Source data:
-- Opening Marker --

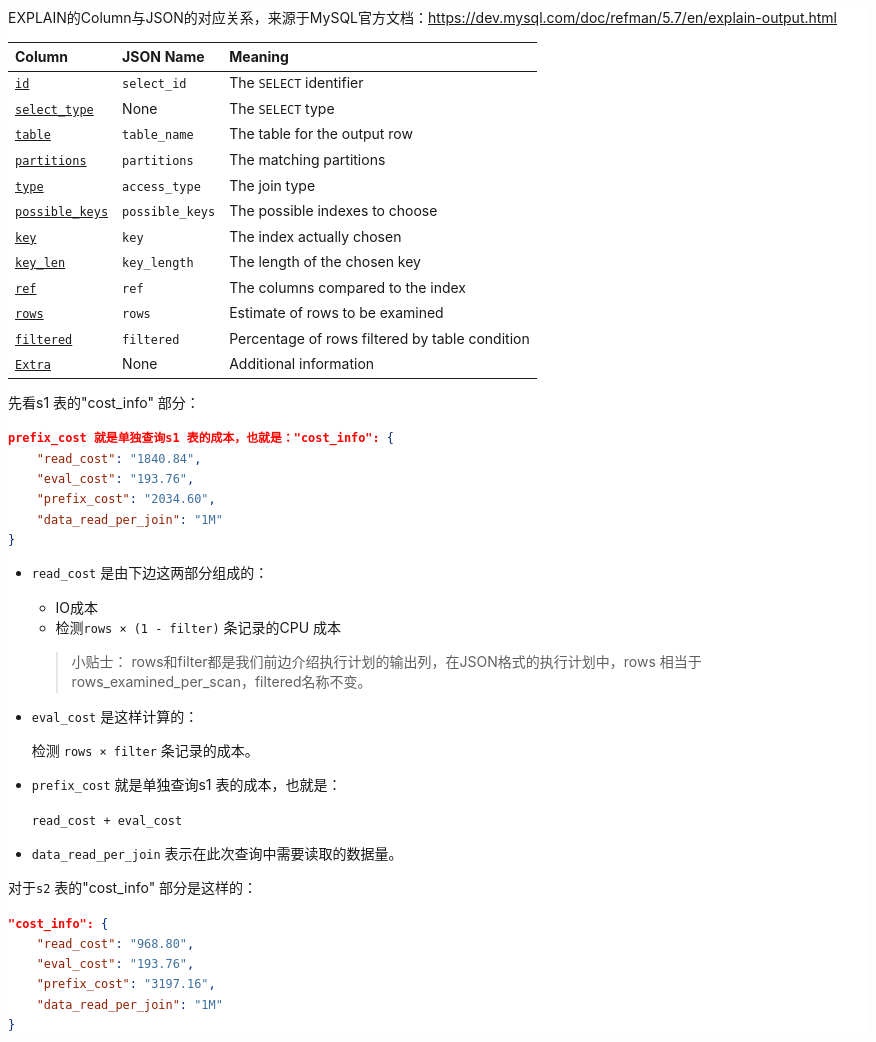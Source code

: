 EXPLAIN的Column与JSON的对应关系，来源于MySQL官方文档：https://dev.mysql.com/doc/refman/5.7/en/explain-output.html

| Column                                                       | JSON Name       | Meaning                                        |
| :----------------------------------------------------------- | :-------------- | :--------------------------------------------- |
| [`id`](https://dev.mysql.com/doc/refman/5.7/en/explain-output.html#explain_id) | `select_id`     | The `SELECT` identifier                        |
| [`select_type`](https://dev.mysql.com/doc/refman/5.7/en/explain-output.html#explain_select_type) | None            | The `SELECT` type                              |
| [`table`](https://dev.mysql.com/doc/refman/5.7/en/explain-output.html#explain_table) | `table_name`    | The table for the output row                   |
| [`partitions`](https://dev.mysql.com/doc/refman/5.7/en/explain-output.html#explain_partitions) | `partitions`    | The matching partitions                        |
| [`type`](https://dev.mysql.com/doc/refman/5.7/en/explain-output.html#explain_type) | `access_type`   | The join type                                  |
| [`possible_keys`](https://dev.mysql.com/doc/refman/5.7/en/explain-output.html#explain_possible_keys) | `possible_keys` | The possible indexes to choose                 |
| [`key`](https://dev.mysql.com/doc/refman/5.7/en/explain-output.html#explain_key) | `key`           | The index actually chosen                      |
| [`key_len`](https://dev.mysql.com/doc/refman/5.7/en/explain-output.html#explain_key_len) | `key_length`    | The length of the chosen key                   |
| [`ref`](https://dev.mysql.com/doc/refman/5.7/en/explain-output.html#explain_ref) | `ref`           | The columns compared to the index              |
| [`rows`](https://dev.mysql.com/doc/refman/5.7/en/explain-output.html#explain_rows) | `rows`          | Estimate of rows to be examined                |
| [`filtered`](https://dev.mysql.com/doc/refman/5.7/en/explain-output.html#explain_filtered) | `filtered`      | Percentage of rows filtered by table condition |
| [`Extra`](https://dev.mysql.com/doc/refman/5.7/en/explain-output.html#explain_extra) | None            | Additional information                         |

先看s1 表的"cost_info" 部分：

```json
prefix_cost 就是单独查询s1 表的成本，也就是："cost_info": {
    "read_cost": "1840.84",
    "eval_cost": "193.76",
    "prefix_cost": "2034.60",
    "data_read_per_join": "1M"
}
```

* `read_cost` 是由下边这两部分组成的：

  * IO成本
  * 检测`rows × (1 - filter)` 条记录的CPU 成本

  > 小贴士： rows和filter都是我们前边介绍执行计划的输出列，在JSON格式的执行计划中，rows 相当于rows_examined_per_scan，filtered名称不变。

* `eval_cost` 是这样计算的：

  检测 `rows × filter` 条记录的成本。

* `prefix_cost` 就是单独查询s1 表的成本，也就是：

  `read_cost + eval_cost`

* `data_read_per_join` 表示在此次查询中需要读取的数据量。

对于`s2` 表的"cost_info" 部分是这样的：

```json
"cost_info": {
    "read_cost": "968.80",
    "eval_cost": "193.76",
    "prefix_cost": "3197.16",
    "data_read_per_join": "1M"
}
```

-- Closing Marker --

» **ASSIGNMENT**
The lines above that hold the word "type" are the ones to copy.

» **ANSWER FOR THIS EXERCISE**
| [`select_type`](https://dev.mysql.com/doc/refman/5.7/en/explain-output.html#explain_select_type) | None            | The `SELECT` type                              |
| [`type`](https://dev.mysql.com/doc/refman/5.7/en/explain-output.html#explain_type) | `access_type`   | The join type                                  |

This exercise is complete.